New ‘Micro-Drain’ Attack Hits EVM Chains; $107K Siphoned from Small Wallets
A stealthy new exploit is targeting the ‘long tail’ of crypto users, draining under $2,000 per wallet to avoid detection.
A coordinated wallet-draining operation is sweeping across EVM-compatible networks, targeting hundreds of users for relatively small sums in what appears to be a calculated effort to evade detection.
On-chain investigator ZachXBT alerted the market to the campaign on Jan. 2, noting that the attacker is systematically siphoning funds from self-custody wallets on Ethereum, BNB Chain, and Base. Unlike typical high-profile exploits that target whales or protocol treasuries, this entity is executing a high-volume, low-value strategy, draining less than $2,000 per victim.
It appears hundreds of wallets are currently being drained on various EVM chains for small amounts (<$2k total per victim) with a root cause not yet identified.
The Numbers
Aggregate losses currently sit at approximately $107,000 and are rising. The attacker’s address (0xAc2e...9bFB) is consolidating funds from at least 20 different blockchains.
Breakdown of the drained assets:
- Ethereum: ~$54,655 (51% of total)
- BNB Chain: ~$25,545 (24%)
- Base: ~$8,688 (8%)
- Residuals: Scattered across Arbitrum, Polygon, Optimism, and Avalanche.
Vectors: Phishing vs.
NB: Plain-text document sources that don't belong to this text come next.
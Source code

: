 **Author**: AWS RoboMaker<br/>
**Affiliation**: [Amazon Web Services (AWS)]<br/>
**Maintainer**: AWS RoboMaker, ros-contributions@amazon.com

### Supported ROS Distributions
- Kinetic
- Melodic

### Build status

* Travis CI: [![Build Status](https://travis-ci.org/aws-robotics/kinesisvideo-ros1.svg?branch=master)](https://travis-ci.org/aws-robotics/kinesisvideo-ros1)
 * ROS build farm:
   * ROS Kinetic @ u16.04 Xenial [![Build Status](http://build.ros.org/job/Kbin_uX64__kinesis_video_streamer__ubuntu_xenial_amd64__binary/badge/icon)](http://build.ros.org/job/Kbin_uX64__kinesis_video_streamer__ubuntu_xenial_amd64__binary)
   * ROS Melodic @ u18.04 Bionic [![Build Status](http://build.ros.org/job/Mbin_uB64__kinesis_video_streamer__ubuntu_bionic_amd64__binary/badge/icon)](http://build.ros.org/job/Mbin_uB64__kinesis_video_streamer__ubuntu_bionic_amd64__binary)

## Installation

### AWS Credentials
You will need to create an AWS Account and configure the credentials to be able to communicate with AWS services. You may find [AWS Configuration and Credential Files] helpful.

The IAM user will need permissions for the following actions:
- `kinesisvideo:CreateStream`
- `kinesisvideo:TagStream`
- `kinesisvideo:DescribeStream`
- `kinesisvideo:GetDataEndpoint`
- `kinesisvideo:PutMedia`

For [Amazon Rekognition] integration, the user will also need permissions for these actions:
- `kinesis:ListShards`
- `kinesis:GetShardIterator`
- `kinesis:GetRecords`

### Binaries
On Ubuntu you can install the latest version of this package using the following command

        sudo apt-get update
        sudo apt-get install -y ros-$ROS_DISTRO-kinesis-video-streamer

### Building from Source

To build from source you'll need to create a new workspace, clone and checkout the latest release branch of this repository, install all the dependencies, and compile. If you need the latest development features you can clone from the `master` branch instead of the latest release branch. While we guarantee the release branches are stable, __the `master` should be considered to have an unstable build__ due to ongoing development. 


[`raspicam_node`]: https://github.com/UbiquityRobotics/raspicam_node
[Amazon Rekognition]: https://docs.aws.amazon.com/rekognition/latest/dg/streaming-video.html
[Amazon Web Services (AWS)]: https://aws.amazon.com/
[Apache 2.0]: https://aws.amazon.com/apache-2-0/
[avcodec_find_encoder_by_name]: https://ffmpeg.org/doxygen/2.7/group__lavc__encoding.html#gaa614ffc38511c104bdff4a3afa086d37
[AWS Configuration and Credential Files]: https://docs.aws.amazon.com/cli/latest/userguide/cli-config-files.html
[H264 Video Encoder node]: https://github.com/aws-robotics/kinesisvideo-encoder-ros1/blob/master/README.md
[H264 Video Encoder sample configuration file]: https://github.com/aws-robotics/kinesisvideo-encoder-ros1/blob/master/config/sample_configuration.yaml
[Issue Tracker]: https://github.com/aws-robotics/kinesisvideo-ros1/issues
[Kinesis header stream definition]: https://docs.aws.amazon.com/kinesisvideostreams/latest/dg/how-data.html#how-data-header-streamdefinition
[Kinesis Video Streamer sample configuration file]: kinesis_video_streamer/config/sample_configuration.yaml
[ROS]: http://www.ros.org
Supply Chain
The root cause remains unconfirmed, but evidence points to a multi-pronged social engineering campaign. Community reports indicate a wave of sophisticated phishing emails impersonating MetaMask, urging users to perform an immediate “security upgrade.”
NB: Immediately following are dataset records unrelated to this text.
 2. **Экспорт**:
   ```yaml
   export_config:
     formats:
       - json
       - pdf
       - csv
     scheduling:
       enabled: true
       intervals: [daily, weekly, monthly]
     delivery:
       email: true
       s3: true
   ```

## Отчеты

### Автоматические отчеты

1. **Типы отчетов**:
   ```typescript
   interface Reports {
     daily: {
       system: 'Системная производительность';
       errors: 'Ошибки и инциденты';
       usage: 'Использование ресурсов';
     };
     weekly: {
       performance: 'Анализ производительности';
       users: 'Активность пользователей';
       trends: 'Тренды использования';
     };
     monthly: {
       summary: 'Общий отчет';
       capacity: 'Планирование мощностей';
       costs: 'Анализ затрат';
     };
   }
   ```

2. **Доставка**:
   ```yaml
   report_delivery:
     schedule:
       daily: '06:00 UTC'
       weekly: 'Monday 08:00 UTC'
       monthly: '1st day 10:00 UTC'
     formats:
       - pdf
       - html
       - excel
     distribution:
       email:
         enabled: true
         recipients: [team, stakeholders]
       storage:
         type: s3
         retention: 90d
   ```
However, the scope suggests a broader compromise. Blockchain analytics firm Nansen and ZachXBT have noted potential links between this attacker and the recent Trust Wallet browser extension compromise (version 2.68), which resulted in over $7 million in losses in late December. The reuse of infrastructure or laundering addresses implies the same threat actor may be harvesting residual keys from that supply-chain breach.
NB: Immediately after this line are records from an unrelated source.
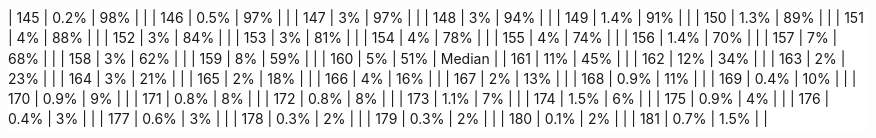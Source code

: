| 145 | 0.2% | 98% |  |
| 146 | 0.5% | 97% |  |
| 147 | 3% | 97% |  |
| 148 | 3% | 94% |  |
| 149 | 1.4% | 91% |  |
| 150 | 1.3% | 89% |  |
| 151 | 4% | 88% |  |
| 152 | 3% | 84% |  |
| 153 | 3% | 81% |  |
| 154 | 4% | 78% |  |
| 155 | 4% | 74% |  |
| 156 | 1.4% | 70% |  |
| 157 | 7% | 68% |  |
| 158 | 3% | 62% |  |
| 159 | 8% | 59% |  |
| 160 | 5% | 51% | Median |
| 161 | 11% | 45% |  |
| 162 | 12% | 34% |  |
| 163 | 2% | 23% |  |
| 164 | 3% | 21% |  |
| 165 | 2% | 18% |  |
| 166 | 4% | 16% |  |
| 167 | 2% | 13% |  |
| 168 | 0.9% | 11% |  |
| 169 | 0.4% | 10% |  |
| 170 | 0.9% | 9% |  |
| 171 | 0.8% | 8% |  |
| 172 | 0.8% | 8% |  |
| 173 | 1.1% | 7% |  |
| 174 | 1.5% | 6% |  |
| 175 | 0.9% | 4% |  |
| 176 | 0.4% | 3% |  |
| 177 | 0.6% | 3% |  |
| 178 | 0.3% | 2% |  |
| 179 | 0.3% | 2% |  |
| 180 | 0.1% | 2% |  |
| 181 | 0.7% | 1.5% |  |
The Strategy: Evasion by Design
Security researchers classify this as a “smurfing” or “dusting” style attack. By keeping individual thefts under the $2,000 threshold, the attacker avoids triggering automated alerts from major security bots and whale trackers, which typically filter for six-figure movements. This allows the operation to persist longer before centralized exchanges or issuers can blacklist the destination addresses.